Some customers complain about the high turnover of consulting specialists. It seems that most consultants leave within a year after being hired. From the customers’ perspective, specialists leave just when they are beginning to understand how to provide quality service. The professor knows this is a problem, and she worries that such turnover may eventually lead customers to cancel their contracts for service. In the past, she and a few key employees were able to form long-term relationships with most clients, but this is becoming increasingly difficult as the company grows.

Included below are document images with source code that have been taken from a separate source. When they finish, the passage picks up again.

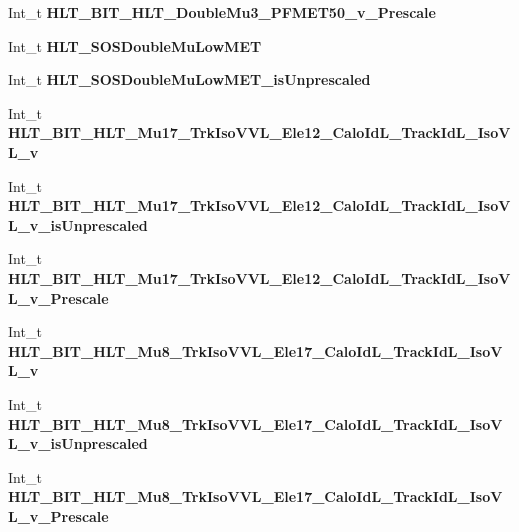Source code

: \begin{DoxyCompactItemize}
Int\+\_\+t {\bfseries H\+L\+T\+\_\+\+B\+I\+T\+\_\+\+H\+L\+T\+\_\+\+Double\+Mu3\+\_\+\+P\+F\+M\+E\+T50\+\_\+v\+\_\+\+Prescale}
\item 
\hypertarget{classMiniTree_a851fc9559e871adeeed8495df7a92277}{}\label{classMiniTree_a851fc9559e871adeeed8495df7a92277} 
Int\+\_\+t {\bfseries H\+L\+T\+\_\+\+S\+O\+S\+Double\+Mu\+Low\+M\+ET}
\item 
\hypertarget{classMiniTree_a6d9a3c968eb225aca01acec181cadcd3}{}\label{classMiniTree_a6d9a3c968eb225aca01acec181cadcd3} 
Int\+\_\+t {\bfseries H\+L\+T\+\_\+\+S\+O\+S\+Double\+Mu\+Low\+M\+E\+T\+\_\+is\+Unprescaled}
\item 
\hypertarget{classMiniTree_a0f29fddd578311fdf36b7c10476bb48e}{}\label{classMiniTree_a0f29fddd578311fdf36b7c10476bb48e} 
Int\+\_\+t {\bfseries H\+L\+T\+\_\+\+B\+I\+T\+\_\+\+H\+L\+T\+\_\+\+Mu17\+\_\+\+Trk\+Iso\+V\+V\+L\+\_\+\+Ele12\+\_\+\+Calo\+Id\+L\+\_\+\+Track\+Id\+L\+\_\+\+Iso\+V\+L\+\_\+v}
\item 
\hypertarget{classMiniTree_a6a9ca0f545dfe781a6b40bc64961e388}{}\label{classMiniTree_a6a9ca0f545dfe781a6b40bc64961e388} 
Int\+\_\+t {\bfseries H\+L\+T\+\_\+\+B\+I\+T\+\_\+\+H\+L\+T\+\_\+\+Mu17\+\_\+\+Trk\+Iso\+V\+V\+L\+\_\+\+Ele12\+\_\+\+Calo\+Id\+L\+\_\+\+Track\+Id\+L\+\_\+\+Iso\+V\+L\+\_\+v\+\_\+is\+Unprescaled}
\item 
\hypertarget{classMiniTree_a44ad38ff2a8cc653b5a56d6623b074da}{}\label{classMiniTree_a44ad38ff2a8cc653b5a56d6623b074da} 
Int\+\_\+t {\bfseries H\+L\+T\+\_\+\+B\+I\+T\+\_\+\+H\+L\+T\+\_\+\+Mu17\+\_\+\+Trk\+Iso\+V\+V\+L\+\_\+\+Ele12\+\_\+\+Calo\+Id\+L\+\_\+\+Track\+Id\+L\+\_\+\+Iso\+V\+L\+\_\+v\+\_\+\+Prescale}
\item 
\hypertarget{classMiniTree_a0a8fe939d19d882dc7c3de7bebfcca86}{}\label{classMiniTree_a0a8fe939d19d882dc7c3de7bebfcca86} 
Int\+\_\+t {\bfseries H\+L\+T\+\_\+\+B\+I\+T\+\_\+\+H\+L\+T\+\_\+\+Mu8\+\_\+\+Trk\+Iso\+V\+V\+L\+\_\+\+Ele17\+\_\+\+Calo\+Id\+L\+\_\+\+Track\+Id\+L\+\_\+\+Iso\+V\+L\+\_\+v}
\item 
\hypertarget{classMiniTree_a2c3be9ee134975d9575ea2080930f8ca}{}\label{classMiniTree_a2c3be9ee134975d9575ea2080930f8ca} 
Int\+\_\+t {\bfseries H\+L\+T\+\_\+\+B\+I\+T\+\_\+\+H\+L\+T\+\_\+\+Mu8\+\_\+\+Trk\+Iso\+V\+V\+L\+\_\+\+Ele17\+\_\+\+Calo\+Id\+L\+\_\+\+Track\+Id\+L\+\_\+\+Iso\+V\+L\+\_\+v\+\_\+is\+Unprescaled}
\item 
\hypertarget{classMiniTree_a2bb0e0ea8cbc96e11ae32a055529173a}{}\label{classMiniTree_a2bb0e0ea8cbc96e11ae32a055529173a} 
Int\+\_\+t {\bfseries H\+L\+T\+\_\+\+B\+I\+T\+\_\+\+H\+L\+T\+\_\+\+Mu8\+\_\+\+Trk\+Iso\+V\+V\+L\+\_\+\+Ele17\+\_\+\+Calo\+Id\+L\+\_\+\+Track\+Id\+L\+\_\+\+Iso\+V\+L\+\_\+v\+\_\+\+Prescale}

\end{DoxyCompactItemize}
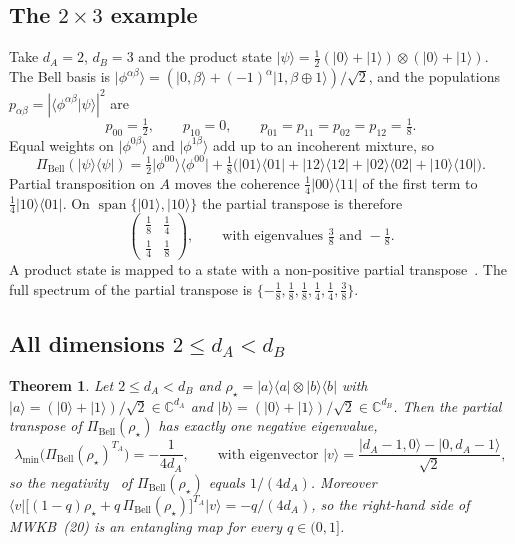 \documentclass[11pt,a4paper]{article}
\newtheorem{theorem}{Theorem}
\theoremstyle{definition}
\theoremstyle{remark}
\newcommand{\ket}[1]{\lvert #1\rangle}
\newcommand{\bra}[1]{\langle #1\rvert}
\newcommand{\ketbra}[2]{\lvert #1\rangle\langle #2\rvert}
\newcommand{\braket}[2]{\langle #1\vert #2\rangle}
\newcommand{\dA}{d_A}
\newcommand{\dB}{d_B}
\newcommand{\PiB}{\Pi_{\mathrm{Bell}}}
\newcommand{\phib}[2]{\phi^{#1#2}}
\DeclareMathOperator{\spn}{span}
\begin{document}
\subsection{The \texorpdfstring{$2\times3$}{2x3} example}

Take $\dA=2$, $\dB=3$ and the product state
$\ket{\psi}=\tfrac12(\ket0+\ket1)\otimes(\ket0+\ket1)$. The Bell basis is
$\ket{\phib{\alpha}{\beta}}=(\ket{0,\beta}+(-1)^{\alpha}\ket{1,\beta\oplus1})/\sqrt2$, and the
populations $p_{\alpha\beta}=|\braket{\phib\alpha\beta}{\psi}|^{2}$ are
\begin{equation}\label{eq:pop23}
p_{00}=\tfrac12,\qquad p_{10}=0,\qquad p_{01}=p_{11}=p_{02}=p_{12}=\tfrac18 .
\end{equation}
Equal weights on $\ket{\phib0\beta}$ and $\ket{\phib1\beta}$ add up to an incoherent
mixture, so
\begin{equation}\label{eq:sigma23}
\PiB(\ketbra\psi\psi)=\tfrac12\ketbra{\phib00}{\phib00}
+\tfrac18\bigl(\ketbra{01}{01}+\ketbra{12}{12}+\ketbra{02}{02}+\ketbra{10}{10}\bigr).
\end{equation}
Partial transposition on $A$ moves the coherence $\tfrac14\ketbra{00}{11}$ of the first
term to $\tfrac14\ketbra{10}{01}$. On $\spn\{\ket{01},\ket{10}\}$ the partial transpose is
therefore
\begin{equation}\label{eq:block23}
\begin{pmatrix}\tfrac18&\tfrac14\\[2pt]\tfrac14&\tfrac18\end{pmatrix},
\qquad\text{with eigenvalues } \tfrac38 \text{ and } -\tfrac18 .
\end{equation}
A product state is mapped to a state with a non-positive partial
transpose~\cite{Peres96,HHH96}. The full spectrum of the partial transpose is
$\{-\tfrac18,\tfrac18,\tfrac18,\tfrac14,\tfrac14,\tfrac38\}$.

\subsection{All dimensions \texorpdfstring{$2\le d_A<d_B$}{2 <= dA < dB}}

\begin{theorem}\label{thm:neg}
Let $2\le\dA<\dB$ and
$\rho_\star=\ketbra{a}{a}\otimes\ketbra{b}{b}$ with
$\ket{a}=(\ket0+\ket1)/\sqrt2\in\mathbb{C}^{\dA}$ and
$\ket{b}=(\ket0+\ket1)/\sqrt2\in\mathbb{C}^{\dB}$. Then the partial transpose of
$\PiB(\rho_\star)$ has exactly one negative eigenvalue,
\begin{equation}\label{eq:lmin}
\lambda_{\min}\bigl(\PiB(\rho_\star)^{T_A}\bigr)=-\frac{1}{4\dA},\qquad
\text{with eigenvector } \ket{v}=\frac{\ket{\dA-1,0}-\ket{0,\dA-1}}{\sqrt2},
\end{equation}
so the negativity~\cite{VW02} of $\PiB(\rho_\star)$ equals $1/(4\dA)$. Moreover
$\bra{v}\bigl[(1-q)\rho_\star+q\,\PiB(\rho_\star)\bigr]^{T_A}\ket{v}=-q/(4\dA)$, so the
right-hand side of MWKB~(20) is an entangling map for every $q\in(0,1]$.
\end{theorem}
\end{document}
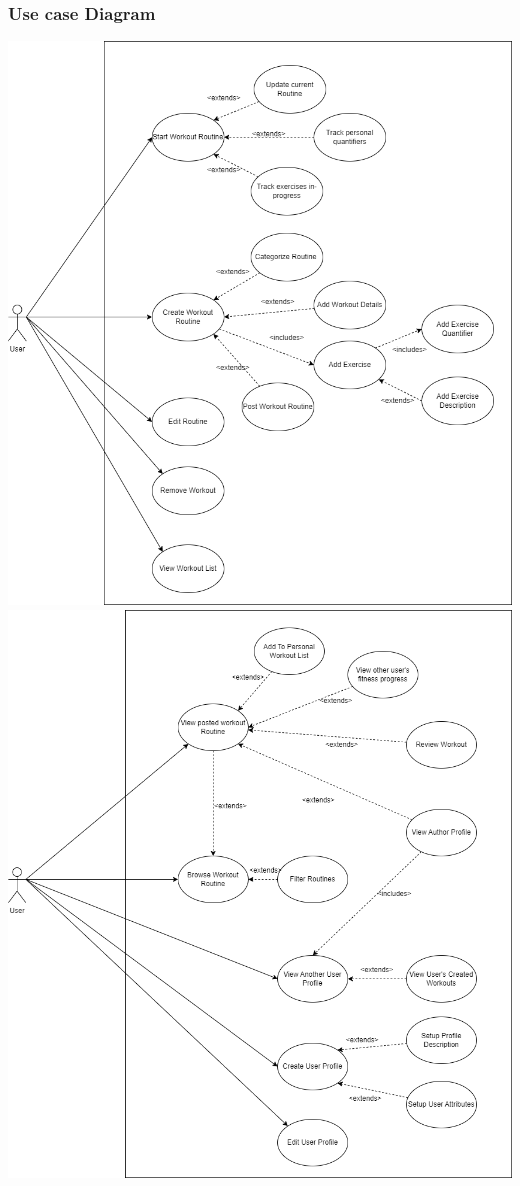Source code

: \documentclass[12pt]{article}
\begin{document}
\subsubsection{Use case Diagram}
\includegraphics[scale=0.5]{srs_usecase_diagram_routines}
\newpage
\includegraphics[scale=0.5]{srs_usecase_diagram_profiles}
\end{document}
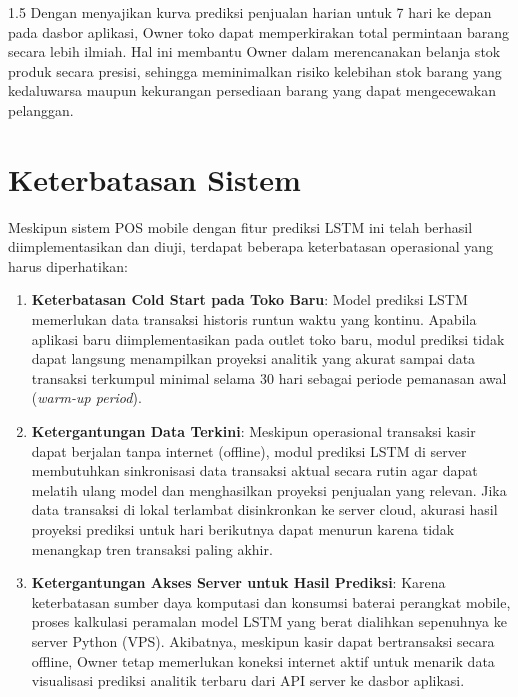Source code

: \documentclass[12pt, a4paper, onecolumn, oneside]{report}
\begin{document}
\begin{spacing}{1.5}
Dengan menyajikan kurva prediksi penjualan harian untuk 7 hari ke depan pada dasbor aplikasi, Owner toko dapat memperkirakan total permintaan barang secara lebih ilmiah. Hal ini membantu Owner dalam merencanakan belanja stok produk secara presisi, sehingga meminimalkan risiko kelebihan stok barang yang kedaluwarsa maupun kekurangan persediaan barang yang dapat mengecewakan pelanggan.

\section{Keterbatasan Sistem}

Meskipun sistem POS mobile dengan fitur prediksi LSTM ini telah berhasil diimplementasikan dan diuji, terdapat beberapa keterbatasan operasional yang harus diperhatikan:

\begin{enumerate}
    \item \textbf{Keterbatasan Cold Start pada Toko Baru}:
    Model prediksi LSTM memerlukan data transaksi historis runtun waktu yang kontinu. Apabila aplikasi baru diimplementasikan pada outlet toko baru, modul prediksi tidak dapat langsung menampilkan proyeksi analitik yang akurat sampai data transaksi terkumpul minimal selama 30 hari sebagai periode pemanasan awal (\textit{warm-up period}).
    
    \item \textbf{Ketergantungan Data Terkini}:
    Meskipun operasional transaksi kasir dapat berjalan tanpa internet (offline), modul prediksi LSTM di server membutuhkan sinkronisasi data transaksi aktual secara rutin agar dapat melatih ulang model dan menghasilkan proyeksi penjualan yang relevan. Jika data transaksi di lokal terlambat disinkronkan ke server cloud, akurasi hasil proyeksi prediksi untuk hari berikutnya dapat menurun karena tidak menangkap tren transaksi paling akhir.
    
    \item \textbf{Ketergantungan Akses Server untuk Hasil Prediksi}:
    Karena keterbatasan sumber daya komputasi dan konsumsi baterai perangkat mobile, proses kalkulasi peramalan model LSTM yang berat dialihkan sepenuhnya ke server Python (VPS). Akibatnya, meskipun kasir dapat bertransaksi secara offline, Owner tetap memerlukan koneksi internet aktif untuk menarik data visualisasi prediksi analitik terbaru dari API server ke dasbor aplikasi.
\end{enumerate}

\end{spacing}
\end{document}
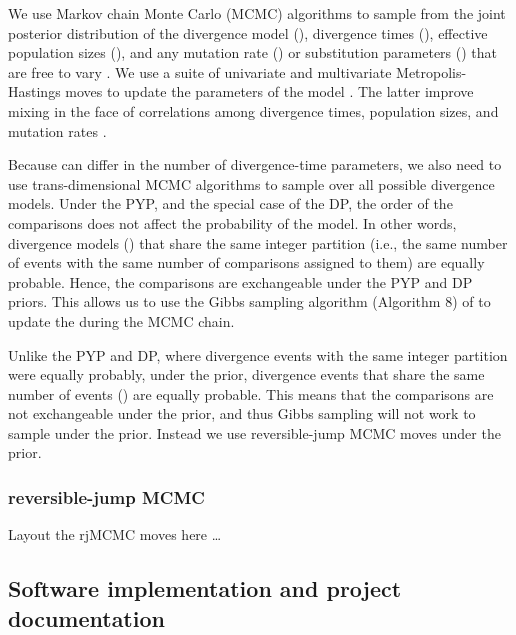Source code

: \documentclass[letterpaper,12pt]{article}
\begin{document}
We use Markov chain Monte Carlo (MCMC) algorithms to sample from the joint
posterior distribution of the divergence model (\etimesets), divergence times
(\etimes), effective population sizes (\epopsize), and any mutation rate
(\murate) or substitution parameters (\gfreq) that are free to vary
\cite{Oaks2018ecoevolity,Oaks2019codemog}.
We use a suite of univariate and multivariate Metropolis-Hastings moves to
update the parameters of the model \citep{Metropolis1953,Hastings1970}.
The latter improve mixing in the face of correlations among divergence times,
population sizes, and mutation rates \citep[see][]{Oaks2018ecoevolity}.

Because \etimesets can differ in the number of divergence-time parameters, we
also need to use trans-dimensional MCMC algorithms to sample over all possible
divergence models.
Under the PYP, and the special case of the DP, the order of the comparisons
does not affect the probability of the model.
In other words, divergence models (\etimesets) that share the same integer
partition (i.e., the same number of events with the same number of comparisons
assigned to them) are equally probable.
Hence, the comparisons are exchangeable under the PYP and DP priors.
This allows us to use the Gibbs sampling algorithm (Algorithm 8) of
\citet{Neal2000} to update the \etimesets during the MCMC chain.

Unlike the PYP and DP, where divergence events with the same
integer partition were equally probably, under the
\wunif prior, divergence events that share the same number of events (\nevents) are
equally probable.
This means that the comparisons are not exchangeable under the \wunif prior,
and thus Gibbs sampling will not work to sample \etimesets under the \wunif
prior.
Instead we use reversible-jump MCMC moves under the \wunif prior.

\subsubsection{reversible-jump MCMC}
Layout the rjMCMC moves here \ldots


\subsection{Software implementation and project documentation}
\end{document}
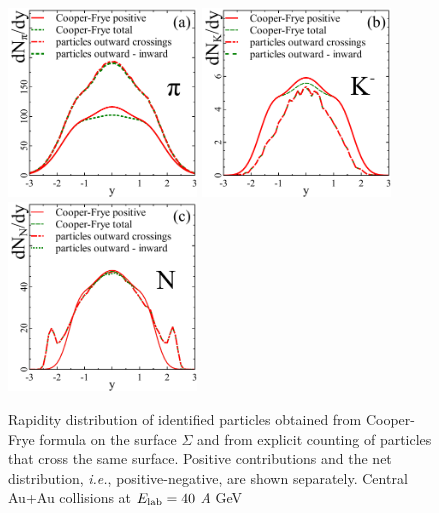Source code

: \begin{figure}[htp]
\includegraphics[width=5cm]{plots/cooper_frye/E40pi.pdf}
\includegraphics[width=5cm]{plots/cooper_frye/E40Kmi.pdf}
\includegraphics[width=5cm]{plots/cooper_frye/E40N.pdf}
\caption{ Rapidity distribution of identified particles
  obtained from Cooper-Frye formula on the surface $\Sigma$ and from
  explicit counting of particles that cross the same surface. Positive
  contributions and the net distribution, \emph{i.e.},
  positive-negative, are shown separately. 
  Central Au+Au collisions at $E_\mathrm{lab} = 40$ \emph{A} GeV}
\label{Fig:spectra}
\end{figure}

Technology Consultants recruits at two local universities. This practice seems to be effective, as most graduates from the programs have the technical skills needed to serve clients. The hiring process consists of a series of interviews. The professor and two other employees conduct informal interviews and then offer jobs to individuals they feel will be successful. They don’t worry much about personality traits or past achievements; they simply focus on assessing technical skills. The performance of each consulting specialist is measured against the performance of peers, and only a few employees receive the highest ratings. Since most employees are expected to possess the technical skills they need when they are hired, Technology Consultants does not offer opportunities for training and development. Compensation has been a difficult issue for the company’s founder. She wants to encourage teamwork, so she has chosen to structure pay so that most employees receive similar wages. She doesn’t want to have some employees earning a lot more than others. New hires are paid approximately the same as other consulting specialists. So far, the company has found it difficult to offer employee benefits. The professor feels that the cost of the benefits is too high.
Questions:
Which human resource practices would you recommend that Technology Consultants change?
How well do the company’s human resources practices align with one another?
How would you approach human resource management if you were starting a company like Technology Consultants?